Palestre comunali, piscine, campi da calcio e palazzetti dello sport sono i centri nevralgici della comunità sestese. Uno su tutti è il Palasesto, la struttura polifunzionale che si trova in Piazza Primo Maggio e che funge da vero e proprio punto di riferimento per la comunità atletica. Conosciuto più come palaghiaccio poiché sede di hockey su ghiaccio e pattinaggio con le sue due piste, in realtà ospita al suo interno moltissime altre attività sportive e sociali, discipline e manifestazioni che interessano cittadini grandi e piccoli.
A Sesto, da sempre, lo sport attira tutti. Discipline come calcio, basket, pallavolo, nuoto e arti marziali continuano ad attrarre migliaia di iscritti ogni anno, dimostrando che la tendenza non è cambiata. Anzi: lo sport resta uno degli elementi centrali della vita cittadina, e la quantità di associazioni sportive dilettantistiche non fa che confermarlo. Punti di riferimento, queste associazioni, non soltanto per la formazione atletica quanto più per la crescita sociale dei più giovani, che sin da subito imparano a condividere, a coesistere. A competere, sì, ma in maniera sana.
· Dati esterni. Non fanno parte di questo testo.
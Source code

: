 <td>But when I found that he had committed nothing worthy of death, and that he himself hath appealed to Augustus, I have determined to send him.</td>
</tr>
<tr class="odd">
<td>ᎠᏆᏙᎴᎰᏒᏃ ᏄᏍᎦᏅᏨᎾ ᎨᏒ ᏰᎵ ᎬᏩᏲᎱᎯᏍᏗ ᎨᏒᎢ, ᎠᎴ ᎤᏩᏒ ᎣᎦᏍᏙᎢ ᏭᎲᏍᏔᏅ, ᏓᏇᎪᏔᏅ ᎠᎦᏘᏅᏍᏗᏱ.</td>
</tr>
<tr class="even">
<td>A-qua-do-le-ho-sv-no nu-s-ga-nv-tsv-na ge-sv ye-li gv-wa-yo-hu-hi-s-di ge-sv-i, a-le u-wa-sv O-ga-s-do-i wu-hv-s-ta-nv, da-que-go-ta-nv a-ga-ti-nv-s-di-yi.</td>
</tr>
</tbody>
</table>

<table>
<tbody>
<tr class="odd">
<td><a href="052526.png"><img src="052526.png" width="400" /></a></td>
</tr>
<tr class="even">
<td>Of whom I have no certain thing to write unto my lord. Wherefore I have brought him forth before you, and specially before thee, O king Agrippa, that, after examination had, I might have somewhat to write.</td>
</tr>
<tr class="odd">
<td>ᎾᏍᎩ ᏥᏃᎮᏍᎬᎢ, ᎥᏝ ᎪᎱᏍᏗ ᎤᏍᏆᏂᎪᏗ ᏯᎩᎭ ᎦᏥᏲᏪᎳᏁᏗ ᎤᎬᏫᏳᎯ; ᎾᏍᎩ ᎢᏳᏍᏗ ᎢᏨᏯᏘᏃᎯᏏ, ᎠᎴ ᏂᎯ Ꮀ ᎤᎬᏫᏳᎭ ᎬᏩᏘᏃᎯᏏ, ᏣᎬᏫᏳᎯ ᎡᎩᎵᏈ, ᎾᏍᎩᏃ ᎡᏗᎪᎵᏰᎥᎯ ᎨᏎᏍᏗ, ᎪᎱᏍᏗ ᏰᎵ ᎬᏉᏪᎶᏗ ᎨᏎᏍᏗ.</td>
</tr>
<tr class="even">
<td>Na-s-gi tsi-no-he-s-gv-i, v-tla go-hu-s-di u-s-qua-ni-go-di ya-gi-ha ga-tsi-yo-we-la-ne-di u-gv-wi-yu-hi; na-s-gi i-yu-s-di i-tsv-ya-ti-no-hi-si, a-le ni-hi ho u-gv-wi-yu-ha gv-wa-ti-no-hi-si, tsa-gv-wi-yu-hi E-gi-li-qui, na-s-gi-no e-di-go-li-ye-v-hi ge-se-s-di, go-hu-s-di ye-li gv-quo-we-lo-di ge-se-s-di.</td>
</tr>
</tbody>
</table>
Negli ultimi anni, poi, anche grazie al sostegno dell’amministrazione comunale, si è sempre data la giusta priorità alla manutenzione degli impianti e alla promozione delle attività svolte al loro interno. Questo ha fatto sì che lo sport rimanesse uno strumento di benessere collettivo capace di creare senso di appartenenza.
Come è cambiato il modo di seguire lo sport
La voglia di mettersi in gioco è sempre la stessa. Ciò che è cambiato profondamente nel tempo, invece, è il modo in cui lo sport viene seguito. Se un tempo l’esperienza era quasi esclusivamente legata alla presenza fisica sugli spalti o nei campi, oggi il digitale ha cambiato un po’ le carte in tavola. Streaming, app dedicate, siti di informazione sportiva, social network: dovunque siamo, possiamo seguire eventi e risultati in tempo reale. E non solo: possiamo anche prendervi parte, in un certo senso. Basti pensare alle piattaforme digitali come NetBet Italia, realtà che fanno parte di un ecosistema online regolamentato che ruota attorno agli eventi sportivi: scommesse, quote, gioco che sa di partecipazione. Divertimento, sì, purché sia consapevole: c’è sempre bisogno di porsi dei limiti, affinché il gioco resti tale. Il tema della consapevolezza digitale oggi è sempre più rilevante, soprattutto in una società in cui il confine tra intrattenimento e socialità spesso attraversa uno schermo.
Sport, comunità e futuro della città
Nonostante sempre più spesso ci si “ritrovi” nella dimensione digitale, però, il legame tra sport e territorio rimane forte e non ne vuole sapere di abbandonare palazzetti e campi. Per fortuna, c’è ancora voglia di guardarsi in faccia, di correre insieme. Così i tornei locali, gli eventi sportivi e le tante iniziative promosse dalle associazioni continuano a rappresentare momenti fondamentali di incontro e partecipazione. In una città che sta vivendo importanti trasformazioni urbanistiche e sociali, lo sport resta un elemento di continuità capace di unire diverse generazioni sotto un unico tetto: quello del movimento.
Sfide per il futuro? Tante. Una su tutte, riuscire a integrare tradizione e innovazione, valorizzando gli spazi fisici che Sesto può vantare e il tessuto associativo, senza ignorare le nuove modalità di fruizione digitale. Possiamo, di fatto, continuare a essere un esempio di equilibrio tra passato e cambiamento, mantenendo lo sport come uno dei pilastri della nostra quotidianità.